■ **DATA EXCERPTS**:
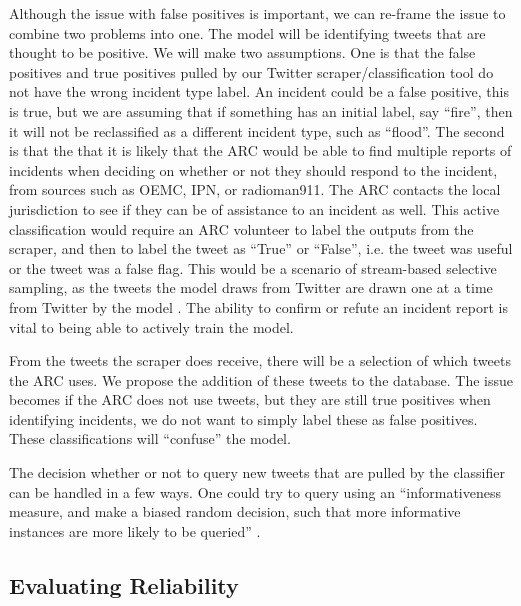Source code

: \documentclass[titlepage, 12pt]{article}
\begin{document}
Although the issue with false positives is important, we can re-frame the issue to combine two problems into one. The model will be identifying tweets that are thought to be positive. We will make two assumptions. One is that the false positives and true positives pulled by our Twitter scraper/classification tool do not have the wrong incident type label. An incident could be a false positive, this is true, but we are assuming that if something has an initial label, say ``fire'', then it will not be reclassified as a different incident type, such as ``flood''. The second is that the  that it is likely that the ARC would be able to find multiple reports of incidents when deciding on whether or not they should respond to the incident, from sources such as OEMC, IPN, or radioman911. The ARC contacts the local jurisdiction to see if they can be of assistance to an incident as well. This active classification would require an ARC volunteer to label the outputs from the scraper, and then to label the tweet as ``True'' or ``False'', i.e. the tweet was useful or the tweet was a false flag. This would be a scenario of stream-based selective sampling, as the tweets the model draws from Twitter are drawn one at a time from Twitter by the model \citep{settles.tr09}. The ability to confirm or refute an incident report is vital to being able to actively train the model.

From the tweets the scraper does receive, there will be a selection of which tweets the ARC uses. We propose the addition of these tweets to the database. The issue becomes if the ARC does not use tweets, but they are still true positives when identifying incidents, we do not want to simply label these as false positives. These classifications will ``confuse'' the model.

The decision whether or not to query new tweets that are pulled by the classifier can be handled in a few ways. One could try to query using an ``informativeness measure, and make a biased random decision, such that more informative instances are more likely to be queried'' \citep{settles.tr09}.

\subsection{Evaluating Reliability}
\end{document}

■ **WHAT IS BEING ASKED**: Your answer is the line containing "The decision whether" plus every line after it through the end of the entries, given again exactly and alone.

■ **ANSWER SPACE**:
The decision whether or not to query new tweets that are pulled by the classifier can be handled in a few ways. One could try to query using an ``informativeness measure, and make a biased random decision, such that more informative instances are more likely to be queried'' \citep{settles.tr09}.

\subsection{Evaluating Reliability}
\end{document}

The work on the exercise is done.